Records supplied section start

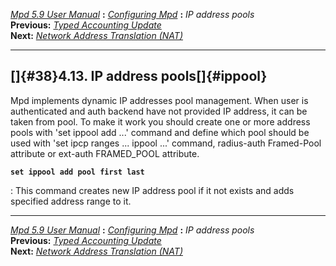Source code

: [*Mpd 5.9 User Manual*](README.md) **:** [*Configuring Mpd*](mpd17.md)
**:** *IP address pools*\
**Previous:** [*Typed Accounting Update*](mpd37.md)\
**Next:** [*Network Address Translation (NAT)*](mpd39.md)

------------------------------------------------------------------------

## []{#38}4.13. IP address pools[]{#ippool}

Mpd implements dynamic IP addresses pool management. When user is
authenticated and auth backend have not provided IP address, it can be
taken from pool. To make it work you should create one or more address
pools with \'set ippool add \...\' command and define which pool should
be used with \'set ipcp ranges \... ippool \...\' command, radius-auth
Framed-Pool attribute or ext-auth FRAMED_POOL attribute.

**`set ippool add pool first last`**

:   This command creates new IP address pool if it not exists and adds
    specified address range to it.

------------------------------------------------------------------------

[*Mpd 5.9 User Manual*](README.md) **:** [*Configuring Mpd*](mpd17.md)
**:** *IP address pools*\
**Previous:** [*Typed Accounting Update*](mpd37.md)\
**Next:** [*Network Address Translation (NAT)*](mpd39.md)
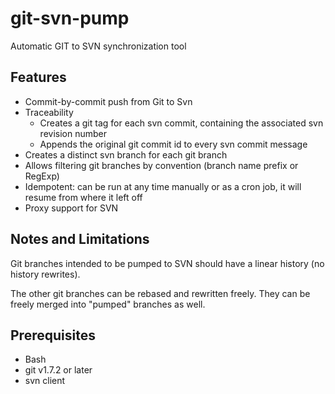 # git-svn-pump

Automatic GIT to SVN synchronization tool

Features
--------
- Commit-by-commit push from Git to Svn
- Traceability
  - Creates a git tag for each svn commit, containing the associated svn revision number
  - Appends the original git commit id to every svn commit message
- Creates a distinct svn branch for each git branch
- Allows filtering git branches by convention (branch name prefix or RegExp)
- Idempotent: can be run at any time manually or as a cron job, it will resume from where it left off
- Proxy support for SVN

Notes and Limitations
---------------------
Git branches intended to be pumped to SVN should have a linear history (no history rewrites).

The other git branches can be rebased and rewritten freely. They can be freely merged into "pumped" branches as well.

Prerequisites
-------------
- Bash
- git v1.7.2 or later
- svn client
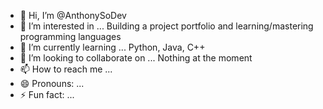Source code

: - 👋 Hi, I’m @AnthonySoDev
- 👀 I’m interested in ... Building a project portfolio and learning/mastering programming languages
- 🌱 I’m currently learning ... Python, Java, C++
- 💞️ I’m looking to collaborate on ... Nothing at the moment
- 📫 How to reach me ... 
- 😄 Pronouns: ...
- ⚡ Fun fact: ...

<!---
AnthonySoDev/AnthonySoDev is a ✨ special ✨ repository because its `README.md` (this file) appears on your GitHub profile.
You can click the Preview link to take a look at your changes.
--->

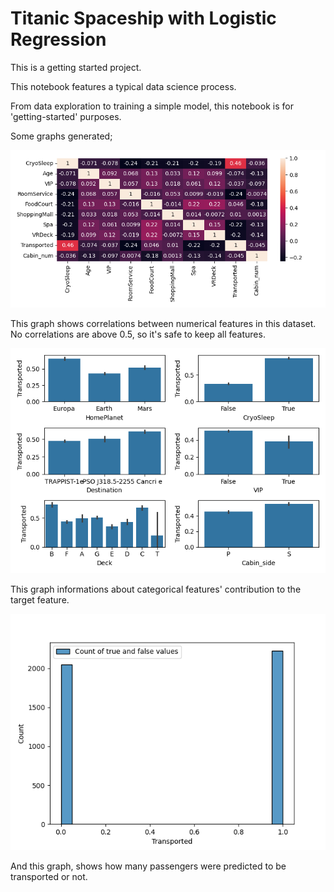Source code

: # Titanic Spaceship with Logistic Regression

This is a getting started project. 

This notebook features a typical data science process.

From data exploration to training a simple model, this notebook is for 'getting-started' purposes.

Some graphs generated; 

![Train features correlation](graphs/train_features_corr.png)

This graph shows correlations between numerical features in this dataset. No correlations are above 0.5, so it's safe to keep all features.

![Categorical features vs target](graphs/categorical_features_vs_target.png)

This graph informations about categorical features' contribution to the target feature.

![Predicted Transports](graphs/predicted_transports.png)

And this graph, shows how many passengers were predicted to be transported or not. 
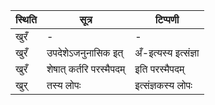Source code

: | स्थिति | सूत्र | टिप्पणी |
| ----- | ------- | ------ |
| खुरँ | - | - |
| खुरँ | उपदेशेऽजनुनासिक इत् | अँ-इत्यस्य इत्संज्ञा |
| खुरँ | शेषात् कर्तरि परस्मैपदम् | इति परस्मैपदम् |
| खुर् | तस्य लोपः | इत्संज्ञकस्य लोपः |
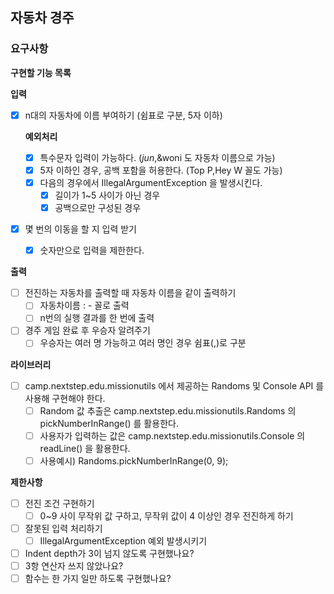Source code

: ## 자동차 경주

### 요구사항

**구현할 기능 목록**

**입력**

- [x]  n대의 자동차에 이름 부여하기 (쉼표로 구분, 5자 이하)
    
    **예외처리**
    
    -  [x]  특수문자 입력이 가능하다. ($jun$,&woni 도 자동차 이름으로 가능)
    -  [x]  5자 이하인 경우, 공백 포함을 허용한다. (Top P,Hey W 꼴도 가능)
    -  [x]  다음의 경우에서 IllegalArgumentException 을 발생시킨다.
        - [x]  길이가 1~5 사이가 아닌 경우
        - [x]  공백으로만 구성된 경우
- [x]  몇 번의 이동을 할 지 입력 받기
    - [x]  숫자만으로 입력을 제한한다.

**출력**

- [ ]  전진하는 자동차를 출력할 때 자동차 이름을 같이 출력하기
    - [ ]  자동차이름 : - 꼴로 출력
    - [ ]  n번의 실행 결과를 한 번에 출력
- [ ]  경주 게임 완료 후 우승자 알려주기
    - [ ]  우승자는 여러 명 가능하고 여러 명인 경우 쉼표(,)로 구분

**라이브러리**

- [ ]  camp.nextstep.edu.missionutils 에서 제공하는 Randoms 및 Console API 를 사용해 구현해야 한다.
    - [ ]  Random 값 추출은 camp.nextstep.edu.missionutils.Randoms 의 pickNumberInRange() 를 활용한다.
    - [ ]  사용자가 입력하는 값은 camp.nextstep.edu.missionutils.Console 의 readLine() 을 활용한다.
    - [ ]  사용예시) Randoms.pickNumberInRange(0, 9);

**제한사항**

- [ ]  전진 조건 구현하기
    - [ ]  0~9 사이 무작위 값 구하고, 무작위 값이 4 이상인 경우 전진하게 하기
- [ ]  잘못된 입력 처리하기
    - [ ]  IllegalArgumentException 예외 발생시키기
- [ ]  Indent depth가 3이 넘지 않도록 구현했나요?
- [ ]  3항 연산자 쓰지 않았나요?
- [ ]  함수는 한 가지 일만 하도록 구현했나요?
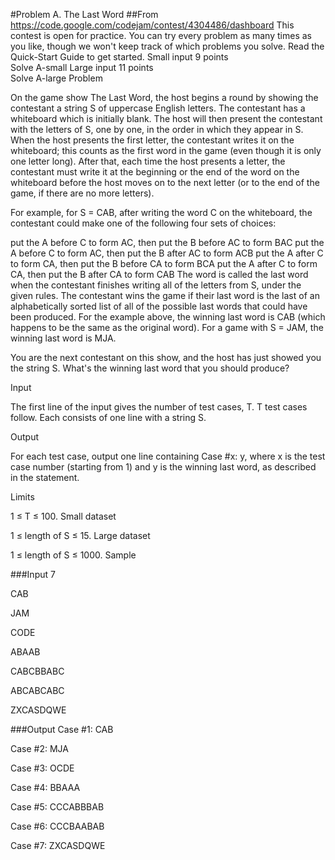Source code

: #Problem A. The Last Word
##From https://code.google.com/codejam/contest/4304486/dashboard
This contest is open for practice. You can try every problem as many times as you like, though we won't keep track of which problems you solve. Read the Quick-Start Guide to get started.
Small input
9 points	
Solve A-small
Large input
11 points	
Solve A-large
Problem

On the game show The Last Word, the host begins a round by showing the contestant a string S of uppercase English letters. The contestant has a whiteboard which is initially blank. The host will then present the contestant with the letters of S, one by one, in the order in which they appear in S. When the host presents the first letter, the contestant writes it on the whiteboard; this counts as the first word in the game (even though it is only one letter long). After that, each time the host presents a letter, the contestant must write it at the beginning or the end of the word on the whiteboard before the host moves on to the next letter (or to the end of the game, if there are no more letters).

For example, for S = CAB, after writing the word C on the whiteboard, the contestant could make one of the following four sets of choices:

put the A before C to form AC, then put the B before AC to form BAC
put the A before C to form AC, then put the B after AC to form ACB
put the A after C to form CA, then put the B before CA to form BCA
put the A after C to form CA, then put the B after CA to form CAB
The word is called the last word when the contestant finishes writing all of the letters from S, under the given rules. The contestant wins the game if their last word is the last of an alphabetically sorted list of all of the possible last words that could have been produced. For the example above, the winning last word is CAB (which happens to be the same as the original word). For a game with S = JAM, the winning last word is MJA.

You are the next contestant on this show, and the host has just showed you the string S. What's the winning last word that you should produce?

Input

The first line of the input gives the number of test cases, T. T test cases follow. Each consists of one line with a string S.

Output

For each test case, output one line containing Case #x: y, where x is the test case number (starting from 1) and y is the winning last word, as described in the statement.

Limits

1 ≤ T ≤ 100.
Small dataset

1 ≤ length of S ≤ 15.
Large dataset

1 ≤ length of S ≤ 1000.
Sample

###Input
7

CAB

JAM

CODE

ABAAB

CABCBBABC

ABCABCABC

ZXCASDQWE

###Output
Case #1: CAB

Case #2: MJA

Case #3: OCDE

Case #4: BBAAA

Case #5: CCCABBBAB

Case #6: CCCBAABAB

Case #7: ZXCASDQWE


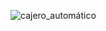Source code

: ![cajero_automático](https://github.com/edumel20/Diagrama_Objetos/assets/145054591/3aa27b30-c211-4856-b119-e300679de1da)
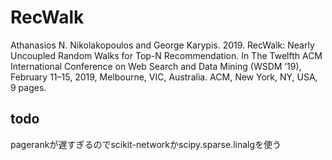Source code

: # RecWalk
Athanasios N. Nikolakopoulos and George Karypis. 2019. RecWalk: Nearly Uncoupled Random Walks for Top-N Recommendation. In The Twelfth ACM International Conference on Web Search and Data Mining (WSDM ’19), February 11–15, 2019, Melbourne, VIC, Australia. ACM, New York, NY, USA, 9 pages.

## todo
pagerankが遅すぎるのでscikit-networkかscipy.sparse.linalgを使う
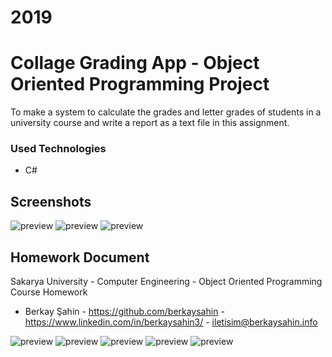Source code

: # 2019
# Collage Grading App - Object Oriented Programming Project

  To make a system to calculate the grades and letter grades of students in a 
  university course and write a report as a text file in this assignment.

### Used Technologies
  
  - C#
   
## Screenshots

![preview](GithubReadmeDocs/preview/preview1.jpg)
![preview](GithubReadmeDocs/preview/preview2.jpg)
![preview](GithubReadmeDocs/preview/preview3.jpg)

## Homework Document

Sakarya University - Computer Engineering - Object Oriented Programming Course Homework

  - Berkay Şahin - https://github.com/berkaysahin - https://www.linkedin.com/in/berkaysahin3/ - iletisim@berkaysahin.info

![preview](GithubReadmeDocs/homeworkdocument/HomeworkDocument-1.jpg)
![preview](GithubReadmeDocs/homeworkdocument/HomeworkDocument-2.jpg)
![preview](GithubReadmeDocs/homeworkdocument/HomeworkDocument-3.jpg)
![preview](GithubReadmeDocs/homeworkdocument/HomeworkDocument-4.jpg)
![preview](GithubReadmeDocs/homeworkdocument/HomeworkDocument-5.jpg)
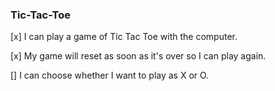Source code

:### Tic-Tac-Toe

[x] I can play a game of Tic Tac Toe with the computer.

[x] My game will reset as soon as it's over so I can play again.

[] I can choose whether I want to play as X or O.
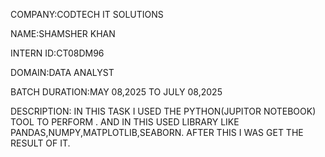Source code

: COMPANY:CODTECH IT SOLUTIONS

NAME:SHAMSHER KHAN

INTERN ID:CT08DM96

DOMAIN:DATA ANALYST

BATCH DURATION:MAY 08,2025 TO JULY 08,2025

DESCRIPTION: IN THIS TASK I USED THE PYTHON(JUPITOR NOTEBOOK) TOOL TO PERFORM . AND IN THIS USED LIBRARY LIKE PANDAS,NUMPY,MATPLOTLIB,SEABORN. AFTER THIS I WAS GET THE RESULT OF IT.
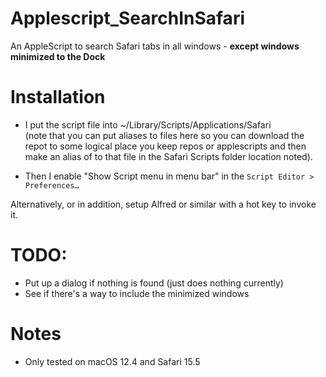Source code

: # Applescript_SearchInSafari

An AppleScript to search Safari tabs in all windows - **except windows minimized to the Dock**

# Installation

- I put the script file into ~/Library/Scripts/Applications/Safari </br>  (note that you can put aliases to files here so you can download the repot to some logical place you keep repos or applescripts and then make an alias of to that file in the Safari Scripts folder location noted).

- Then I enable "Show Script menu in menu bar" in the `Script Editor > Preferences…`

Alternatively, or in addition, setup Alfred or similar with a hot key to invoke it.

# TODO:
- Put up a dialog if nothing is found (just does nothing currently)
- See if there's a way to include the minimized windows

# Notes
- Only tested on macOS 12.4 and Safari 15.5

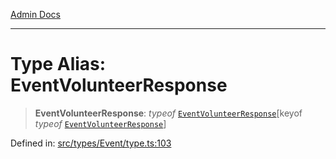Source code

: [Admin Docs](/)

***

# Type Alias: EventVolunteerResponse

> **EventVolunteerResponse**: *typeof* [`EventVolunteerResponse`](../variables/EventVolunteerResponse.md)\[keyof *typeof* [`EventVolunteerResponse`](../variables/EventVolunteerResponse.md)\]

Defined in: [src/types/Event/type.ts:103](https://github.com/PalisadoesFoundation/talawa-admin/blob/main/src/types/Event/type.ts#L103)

Records supplied section end

Work instruction:
Output exactly those lines of the data above that run from the line with "[] I can choose" up to and including the line with "BATCH DURATION:MAY 08,2025 TO JULY 08,2025". No pictures go in.

Response:
[] I can choose whether I want to play as X or O.
Source code

: COMPANY:CODTECH IT SOLUTIONS

NAME:SHAMSHER KHAN

INTERN ID:CT08DM96

DOMAIN:DATA ANALYST

BATCH DURATION:MAY 08,2025 TO JULY 08,2025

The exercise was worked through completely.